November Storm
“Oldshue’s debut collection, winner of the Iowa Short Fiction Award, finds consistent success in its depictions of intimate relationships. Oldshue’s sturdy prose and potent, understated endings will satisfy fans of the classic short story.”—starred review, Publishers Weekly
“Oldshue writes a loose, relaxed prose, that of an unhurried natural storyteller with a wry affection for many of his characters and a wide range of human interest.”—starred review, Kirkus Reviews
“Robert Oldshue’s debut collection is deceptive.
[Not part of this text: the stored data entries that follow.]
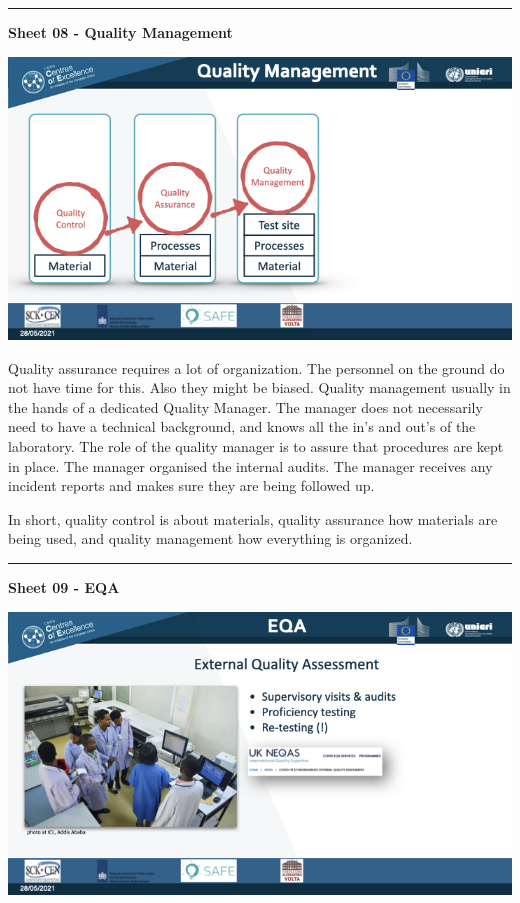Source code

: \documentclass[
]{book}
\begin{document}
\begin{center}\rule{0.5\linewidth}{0.5pt}\end{center}

\textbf{Sheet 08 - Quality Management}

\includegraphics{images/m04/m04_Quality_management_v3.008.jpeg}

Quality assurance requires a lot of organization. The personnel on the
ground do not have time for this. Also they might be biased. Quality
management usually in the hands of a dedicated Quality Manager. The
manager does not necessarily need to have a technical background, and
knows all the in's and out's of the laboratory. The role of the
quality manager is to assure that procedures are kept in place. The
manager organised the internal audits. The manager receives any incident
reports and makes sure they are being followed up.

In short, quality control is about materials, quality assurance how
materials are being used, and quality management how everything is
organized.

\begin{center}\rule{0.5\linewidth}{0.5pt}\end{center}

\textbf{Sheet 09 - EQA}

\includegraphics{images/m04/m04_Quality_management_v3.009.jpeg}
\end{document}
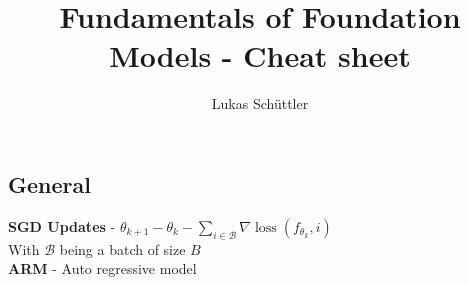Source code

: 

\title{Fundamentals of Foundation Models - Cheat sheet}
\author{Lukas Schüttler}
\pagestyle{empty}


\maketitle
\thispagestyle{empty}
\begin{multicols}{2}
    \section{General}
    \begin{mdframed}[style=eqbox]
        \textbf{SGD Updates} - $\theta_{k+1} - \theta_{k} - \sum_{i \in \mathcal{B}} \nabla \operatorname{loss}(f_{\theta_k}, i)$\\
        {\tiny With $\mathcal{B}$ being a batch of size $B$}\\
        \textbf{ARM} - Auto regressive model
    \end{mdframed}

\end{multicols}
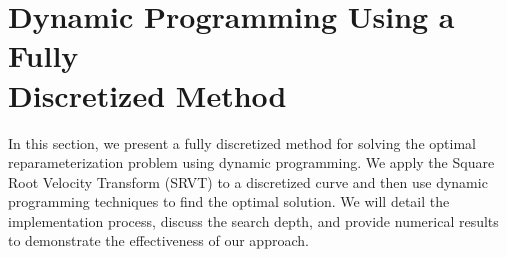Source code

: \section[Dynamic Programming Using a Fully Discretized Method]{Dynamic Programming Using a Fully \\ Discretized Method}
\label{sec:dynamic-programming}

In this section, we present a fully discretized method for solving the optimal reparameterization problem using dynamic programming. We apply the Square Root Velocity Transform (SRVT) to a discretized curve and then use dynamic programming techniques to find the optimal solution. We will detail the implementation process, discuss the search depth, and provide numerical results to demonstrate the effectiveness of our approach.












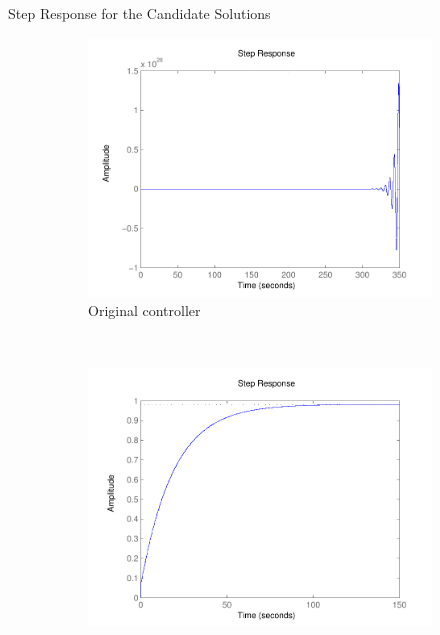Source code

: \documentclass{beamer}
\begin{document}
%
%
\begin{frame}[fragile]{Step Response for the Candidate Solutions}
\begin{figure}
    \centering
    \begin{subfigure}[b]{0.3\textwidth}
        \includegraphics[width=\textwidth]{figures/runningexample_step0.pdf}
        \caption{Original controller}
        \label{fig:step0}
    \end{subfigure}
    ~
    \begin{subfigure}[b]{0.3\textwidth}
        \includegraphics[width=\textwidth]{figures/runningexample_step1.pdf}

\end{subfigure}
\end{figure}
\end{frame}
\end{document}
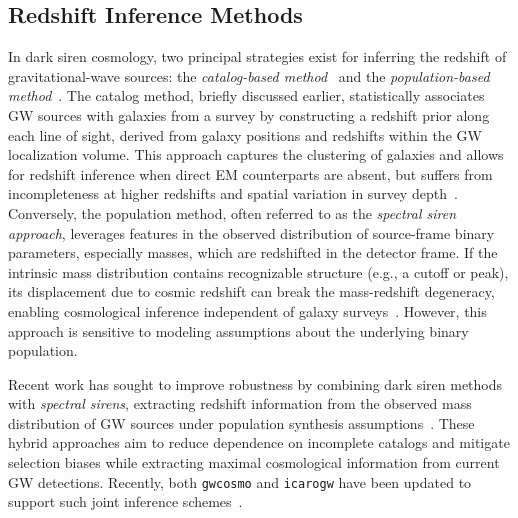 \subsection{Redshift Inference Methods}
In dark siren cosmology, two principal strategies exist for inferring the redshift of gravitational-wave sources: the \textit{catalog-based method}~\citep{gray2020cosmological,gray2023joint,chen2024testing} and the \textit{population-based method}~\citep{ezquiaga2022spectral}. The catalog method, briefly discussed earlier, statistically associates \ac{GW} sources with galaxies from a survey by constructing a redshift prior along each line of sight, derived from galaxy positions and redshifts within the \ac{GW} localization volume. This approach captures the clustering of galaxies and allows for redshift inference when direct \ac{EM} counterparts are absent, but suffers from incompleteness at higher redshifts and spatial variation in survey depth~\citep{gray2020cosmological,gray2023joint,chen2024testing}. Conversely, the population method, often referred to as the \textit{spectral siren approach}, leverages features in the observed distribution of source-frame binary parameters, especially masses, which are redshifted in the detector frame. If the intrinsic mass distribution contains recognizable structure (e.g., a cutoff or peak), its displacement due to cosmic redshift can break the mass-redshift degeneracy, enabling cosmological inference independent of galaxy surveys~\citep{ezquiaga2022spectral}. However, this approach is sensitive to modeling assumptions about the underlying binary population. 

Recent work has sought to improve robustness by combining dark siren methods with \textit{spectral sirens}, extracting redshift information from the observed mass distribution of \ac{GW} sources under population synthesis assumptions~\citep{ezquiaga2022spectral}. These hybrid approaches aim to reduce dependence on incomplete catalogs and mitigate selection biases while extracting maximal cosmological information from current GW detections. Recently, both \texttt{gwcosmo} and \texttt{icarogw} have been updated to support such joint inference schemes~\citep{gray2023joint, mastrogiovanni2024icarogw}.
While one could say these stories are about things as simple as driving in bad weather, seeing the next client, and visiting an old friend in the hospital, each of them is a world concentrated and distilled, filled with compassion, insight, and surprise.”—Peter Turchi, author, Maps of the Imagination: The Writer as Cartographer
“These superb stories are written with a sharp wit, big heart, and profound wisdom. Oldshue’s genius lies in his ability to bring remarkable emotional complexity to the lives of ordinary characters whom we recognize as ourselves. A brilliant debut.”—Helen Fremont, author, After Long Silence: A Memoir
Robert Oldshue writes stories that are as rich and self-complicating as novels. Set mostly in Boston, November Storm explores that city—like Stuart Dybek’s Chicago or Edward P. Jones’s DC—through the layers of its characters’ memories. Here a twenty-page story seems deeper—more densely sedimented with consciousness and retrospection—than most two-hundred-page books. This is a sensitive and accomplished collection.”—Bennett Sims, judge, 2016 Iowa Short Fiction Award
“A dazzling collection of stories, each with the depth and complexity of a novel. Utterly compelling, I read this book almost in one sitting. Robert Oldshue is an exciting and brilliant new literary voice. Perhaps the Great American Novel is now to be found in a collection of extraordinary short stories.”—Rosamund Lupton, author, Sister
“Bob Oldshue has populated his emotionally intricate and very wise stories with lovable, broken people haunted by their actions or indeed by their failures to act. In sentences that tumble and spiral with masterful invisible complexity, November Storm delivers youngsters searching for themselves, oldsters searching for the past, and the middle-aged searching for redemption.”—Shannon Cain, author, The Necessity of Certain Behaviors
In each of the stories in Robert Oldshue’s debut collection, the characters want to be decent but find that hard to define.
In the first story, an elderly couple is told that delivery of their Thanksgiving dinner has been canceled due to an impending blizzard. Unwilling to have guests but nothing to serve them, they make a run to the grocery, hoping to get there and back before the snow, but crash their car into the last of their neighbors. In “The Receiving Line,” a male prostitute tricks a closeted suburban schoolteacher only to learn that the trick is on him. In “The Woman on the Road,” a twelve-year-old girl negotiates the competing demands of her faith and her family as she is bat mitzvahed in the feminist ferment of the 1980s. The lessons she learns are the lessons learned by a ten-year-old boy in “Fergus B. Fergus,” after which, in “Summer Friend,” two women and one man renegotiate their sixty-year intimacy when sadly, but inevitably, one of them gets ill. “The Home of the Holy Assumption” offers a benediction. A quadriplegic goes missing at a nursing home. Was she assumed? In the process of finding out, all are reminded that caring for others, however imperfectly—even laughably—is the only shot at assumption we have.